**WHAT THE TASK REQUIRES:**
In the records below, take the line containing "# used cut to" and reproduce it and every subsequent line exactly, adding nothing.

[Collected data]
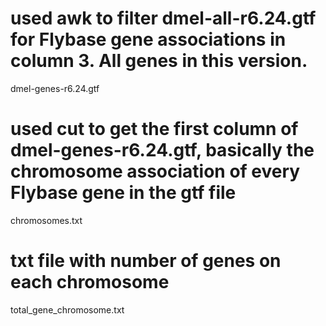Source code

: # used awk to filter dmel-all-r6.24.gtf for Flybase gene associations in column 3.  All genes in this version.
dmel-genes-r6.24.gtf
# used cut to get the first column of dmel-genes-r6.24.gtf, basically the chromosome association of every Flybase gene in the gtf file
chromosomes.txt
# txt file with number of genes on each chromosome
total_gene_chromosome.txt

**WRITTEN ANSWER:**
# used cut to get the first column of dmel-genes-r6.24.gtf, basically the chromosome association of every Flybase gene in the gtf file
chromosomes.txt
# txt file with number of genes on each chromosome
total_gene_chromosome.txt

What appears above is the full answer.